• _Exercise goal_:
Look through the data below and extract, unchanged, the lines from the one that contains "(balance (BB (R (-B a) x b) y c))]" to the one that contains "projections $Q$ and", both included.

:::

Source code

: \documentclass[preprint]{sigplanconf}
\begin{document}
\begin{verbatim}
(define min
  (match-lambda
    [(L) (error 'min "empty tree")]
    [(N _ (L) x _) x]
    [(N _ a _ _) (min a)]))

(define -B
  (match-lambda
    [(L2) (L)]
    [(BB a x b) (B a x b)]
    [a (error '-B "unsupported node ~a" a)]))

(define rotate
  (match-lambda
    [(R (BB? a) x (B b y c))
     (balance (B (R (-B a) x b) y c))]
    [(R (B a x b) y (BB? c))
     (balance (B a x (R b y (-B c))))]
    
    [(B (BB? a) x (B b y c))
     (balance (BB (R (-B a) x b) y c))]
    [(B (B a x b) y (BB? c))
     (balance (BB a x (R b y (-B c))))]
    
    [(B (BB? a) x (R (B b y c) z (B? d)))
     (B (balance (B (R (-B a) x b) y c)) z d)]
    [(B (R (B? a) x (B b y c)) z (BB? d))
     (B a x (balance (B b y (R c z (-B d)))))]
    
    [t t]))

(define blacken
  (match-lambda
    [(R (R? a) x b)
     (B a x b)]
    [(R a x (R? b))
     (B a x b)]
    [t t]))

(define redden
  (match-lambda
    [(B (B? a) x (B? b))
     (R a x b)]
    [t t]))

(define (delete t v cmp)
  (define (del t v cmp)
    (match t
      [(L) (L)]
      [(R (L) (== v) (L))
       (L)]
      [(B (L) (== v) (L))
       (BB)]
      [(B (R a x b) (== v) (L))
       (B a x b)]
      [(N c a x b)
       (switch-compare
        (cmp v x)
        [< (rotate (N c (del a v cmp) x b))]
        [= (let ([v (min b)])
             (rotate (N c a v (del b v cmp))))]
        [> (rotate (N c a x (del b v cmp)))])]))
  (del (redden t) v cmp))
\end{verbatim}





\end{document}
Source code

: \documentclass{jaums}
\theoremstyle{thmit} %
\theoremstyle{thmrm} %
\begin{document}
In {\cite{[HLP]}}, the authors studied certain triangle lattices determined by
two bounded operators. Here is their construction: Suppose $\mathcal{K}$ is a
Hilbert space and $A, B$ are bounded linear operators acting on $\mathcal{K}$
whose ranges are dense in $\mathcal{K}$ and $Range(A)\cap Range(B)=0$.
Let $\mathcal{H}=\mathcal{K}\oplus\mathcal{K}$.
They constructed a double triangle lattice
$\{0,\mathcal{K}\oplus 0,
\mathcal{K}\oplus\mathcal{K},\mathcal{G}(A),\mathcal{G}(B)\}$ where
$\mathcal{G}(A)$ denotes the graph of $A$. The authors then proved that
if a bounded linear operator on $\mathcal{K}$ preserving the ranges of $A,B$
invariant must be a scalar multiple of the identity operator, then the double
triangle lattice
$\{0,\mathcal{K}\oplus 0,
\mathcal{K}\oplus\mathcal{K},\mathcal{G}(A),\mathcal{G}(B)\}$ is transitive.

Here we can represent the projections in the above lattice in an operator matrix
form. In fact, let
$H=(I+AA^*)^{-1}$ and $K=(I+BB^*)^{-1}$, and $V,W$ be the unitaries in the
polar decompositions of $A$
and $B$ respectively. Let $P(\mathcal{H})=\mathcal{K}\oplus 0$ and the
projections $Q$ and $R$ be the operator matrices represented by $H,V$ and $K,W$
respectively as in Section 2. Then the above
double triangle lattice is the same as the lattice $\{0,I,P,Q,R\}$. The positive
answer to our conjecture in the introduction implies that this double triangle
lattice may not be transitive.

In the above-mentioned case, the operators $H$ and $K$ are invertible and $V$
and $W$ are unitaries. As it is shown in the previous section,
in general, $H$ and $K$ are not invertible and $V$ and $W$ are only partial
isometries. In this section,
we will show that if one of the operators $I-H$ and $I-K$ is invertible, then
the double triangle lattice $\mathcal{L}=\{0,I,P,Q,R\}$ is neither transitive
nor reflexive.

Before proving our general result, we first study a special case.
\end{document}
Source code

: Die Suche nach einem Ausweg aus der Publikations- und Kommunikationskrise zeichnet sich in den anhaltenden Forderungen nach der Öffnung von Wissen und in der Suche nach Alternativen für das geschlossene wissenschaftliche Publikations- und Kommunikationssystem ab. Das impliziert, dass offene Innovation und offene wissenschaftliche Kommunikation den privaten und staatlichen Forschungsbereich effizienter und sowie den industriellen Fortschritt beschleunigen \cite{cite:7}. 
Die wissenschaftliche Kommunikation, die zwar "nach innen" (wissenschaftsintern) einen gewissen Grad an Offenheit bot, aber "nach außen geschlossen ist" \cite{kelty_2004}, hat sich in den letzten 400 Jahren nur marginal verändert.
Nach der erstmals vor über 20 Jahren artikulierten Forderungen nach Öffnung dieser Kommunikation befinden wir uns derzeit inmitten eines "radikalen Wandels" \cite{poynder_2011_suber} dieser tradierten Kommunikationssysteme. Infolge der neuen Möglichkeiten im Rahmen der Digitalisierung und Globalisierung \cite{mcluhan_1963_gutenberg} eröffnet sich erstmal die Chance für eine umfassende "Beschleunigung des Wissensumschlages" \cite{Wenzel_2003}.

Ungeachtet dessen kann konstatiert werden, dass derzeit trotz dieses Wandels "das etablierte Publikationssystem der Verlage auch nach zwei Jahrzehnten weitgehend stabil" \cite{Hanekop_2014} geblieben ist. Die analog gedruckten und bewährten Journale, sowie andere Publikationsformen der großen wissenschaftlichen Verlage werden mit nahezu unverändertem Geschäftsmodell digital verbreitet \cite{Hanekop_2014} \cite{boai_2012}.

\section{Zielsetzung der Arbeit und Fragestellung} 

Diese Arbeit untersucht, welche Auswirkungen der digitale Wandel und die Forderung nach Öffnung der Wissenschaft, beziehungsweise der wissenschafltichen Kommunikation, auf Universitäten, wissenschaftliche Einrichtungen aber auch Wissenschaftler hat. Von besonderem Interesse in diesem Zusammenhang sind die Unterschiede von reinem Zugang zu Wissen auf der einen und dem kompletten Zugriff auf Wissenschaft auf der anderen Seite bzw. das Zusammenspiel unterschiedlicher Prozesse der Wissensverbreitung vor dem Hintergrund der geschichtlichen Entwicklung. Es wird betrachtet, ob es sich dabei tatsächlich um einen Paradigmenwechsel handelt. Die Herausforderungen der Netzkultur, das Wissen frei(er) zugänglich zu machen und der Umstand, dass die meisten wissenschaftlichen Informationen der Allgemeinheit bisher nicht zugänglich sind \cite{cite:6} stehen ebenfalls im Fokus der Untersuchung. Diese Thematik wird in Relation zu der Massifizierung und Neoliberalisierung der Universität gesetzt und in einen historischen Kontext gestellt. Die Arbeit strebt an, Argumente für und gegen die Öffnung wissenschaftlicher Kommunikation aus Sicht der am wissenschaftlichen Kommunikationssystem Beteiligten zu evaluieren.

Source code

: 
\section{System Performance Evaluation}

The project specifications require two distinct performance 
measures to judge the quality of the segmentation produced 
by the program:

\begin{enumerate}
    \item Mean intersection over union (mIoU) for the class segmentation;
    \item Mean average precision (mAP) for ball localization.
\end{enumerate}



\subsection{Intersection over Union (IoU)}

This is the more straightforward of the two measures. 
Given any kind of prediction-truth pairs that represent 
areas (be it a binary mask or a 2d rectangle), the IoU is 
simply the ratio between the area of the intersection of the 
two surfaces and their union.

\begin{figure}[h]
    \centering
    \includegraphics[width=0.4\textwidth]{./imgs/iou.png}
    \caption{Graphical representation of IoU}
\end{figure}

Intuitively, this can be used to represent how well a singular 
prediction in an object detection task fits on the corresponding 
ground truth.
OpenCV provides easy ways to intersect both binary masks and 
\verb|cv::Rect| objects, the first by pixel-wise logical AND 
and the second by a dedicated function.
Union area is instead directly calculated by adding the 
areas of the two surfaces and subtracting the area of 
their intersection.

:::

• _Answer for this exercise_:
     (balance (BB (R (-B a) x b) y c))]
    [(B (B a x b) y (BB? c))
     (balance (BB a x (R b y (-B c))))]
    
    [(B (BB? a) x (R (B b y c) z (B? d)))
     (B (balance (B (R (-B a) x b) y c)) z d)]
    [(B (R (B? a) x (B b y c)) z (BB? d))
     (B a x (balance (B b y (R c z (-B d)))))]
    
    [t t]))

(define blacken
  (match-lambda
    [(R (R? a) x b)
     (B a x b)]
    [(R a x (R? b))
     (B a x b)]
    [t t]))

(define redden
  (match-lambda
    [(B (B? a) x (B? b))
     (R a x b)]
    [t t]))

(define (delete t v cmp)
  (define (del t v cmp)
    (match t
      [(L) (L)]
      [(R (L) (== v) (L))
       (L)]
      [(B (L) (== v) (L))
       (BB)]
      [(B (R a x b) (== v) (L))
       (B a x b)]
      [(N c a x b)
       (switch-compare
        (cmp v x)
        [< (rotate (N c (del a v cmp) x b))]
        [= (let ([v (min b)])
             (rotate (N c a v (del b v cmp))))]
        [> (rotate (N c a x (del b v cmp)))])]))
  (del (redden t) v cmp))
\end{verbatim}





\end{document}
Source code

: \documentclass{jaums}
\theoremstyle{thmit} %
\theoremstyle{thmrm} %
\begin{document}
In {\cite{[HLP]}}, the authors studied certain triangle lattices determined by
two bounded operators. Here is their construction: Suppose $\mathcal{K}$ is a
Hilbert space and $A, B$ are bounded linear operators acting on $\mathcal{K}$
whose ranges are dense in $\mathcal{K}$ and $Range(A)\cap Range(B)=0$.
Let $\mathcal{H}=\mathcal{K}\oplus\mathcal{K}$.
They constructed a double triangle lattice
$\{0,\mathcal{K}\oplus 0,
\mathcal{K}\oplus\mathcal{K},\mathcal{G}(A),\mathcal{G}(B)\}$ where
$\mathcal{G}(A)$ denotes the graph of $A$. The authors then proved that
if a bounded linear operator on $\mathcal{K}$ preserving the ranges of $A,B$
invariant must be a scalar multiple of the identity operator, then the double
triangle lattice
$\{0,\mathcal{K}\oplus 0,
\mathcal{K}\oplus\mathcal{K},\mathcal{G}(A),\mathcal{G}(B)\}$ is transitive.

Here we can represent the projections in the above lattice in an operator matrix
form. In fact, let
$H=(I+AA^*)^{-1}$ and $K=(I+BB^*)^{-1}$, and $V,W$ be the unitaries in the
polar decompositions of $A$
and $B$ respectively. Let $P(\mathcal{H})=\mathcal{K}\oplus 0$ and the
projections $Q$ and $R$ be the operator matrices represented by $H,V$ and $K,W$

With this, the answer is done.